Segment Start: ENTRIES PROVIDED
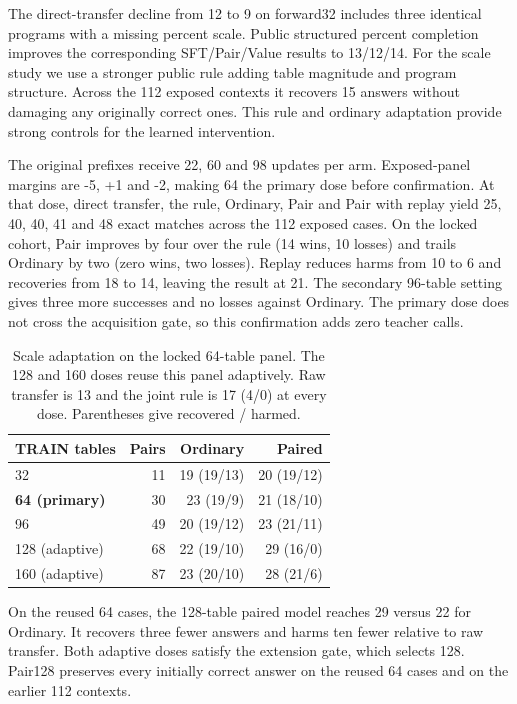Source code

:\documentclass[10pt,letterpaper,conference]{IEEEtran}
\begin{document}
The direct-transfer decline from 12 to 9 on forward32 includes three identical programs with a missing percent scale. Public structured percent completion improves the corresponding SFT/Pair/Value results to 13/12/14. For the scale study we use a stronger public rule adding table magnitude and program structure. Across the 112 exposed contexts it recovers 15 answers without damaging any originally correct ones. This rule and ordinary adaptation provide strong controls for the learned intervention.

The original prefixes receive 22, 60 and 98 updates per arm. Exposed-panel margins are -5, +1 and -2, making 64 the primary dose before confirmation. At that dose, direct transfer, the rule, Ordinary, Pair and Pair with replay yield 25, 40, 40, 41 and 48 exact matches across the 112 exposed cases. On the locked cohort, Pair improves by four over the rule (14 wins, 10 losses) and trails Ordinary by two (zero wins, two losses). Replay reduces harms from 10 to 6 and recoveries from 18 to 14, leaving the result at 21. The secondary 96-table setting gives three more successes and no losses against Ordinary. The primary dose does not cross the acquisition gate, so this confirmation adds zero teacher calls.

\begin{table}[!t]
\centering
\caption{Scale adaptation on the locked 64-table panel. The 128 and 160 doses reuse this panel adaptively. Raw transfer is 13 and the joint rule is 17 (4/0) at every dose. Parentheses give recovered / harmed.}
\label{tab:3}
\begin{tabular}{@{}lrrr@{}}
\toprule
TRAIN tables & Pairs & Ordinary & Paired \\
\midrule
32 & 11 & 19 (19/13) & 20 (19/12) \\
\textbf{64 (primary)} & 30 & 23 (19/9) & 21 (18/10) \\
96 & 49 & 20 (19/12) & 23 (21/11) \\
128 (adaptive) & 68 & 22 (19/10) & 29 (16/0) \\
160 (adaptive) & 87 & 23 (20/10) & 28 (21/6) \\
\bottomrule
\end{tabular}
\end{table}

On the reused 64 cases, the 128-table paired model reaches 29 versus 22 for Ordinary. It recovers three fewer answers and harms ten fewer relative to raw transfer. Both adaptive doses satisfy the extension gate, which selects 128. Pair128 preserves every initially correct answer on the reused 64 cases and on the earlier 112 contexts.
\end{document}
Segment End: ENTRIES PROVIDED
> EXERCISE PROMPT:
Please show every line of the material that contains the string "begin".

> EXERCISE OUTPUT:
\begin{document}
\begin{table}[!t]
\begin{tabular}{@{}lrrr@{}}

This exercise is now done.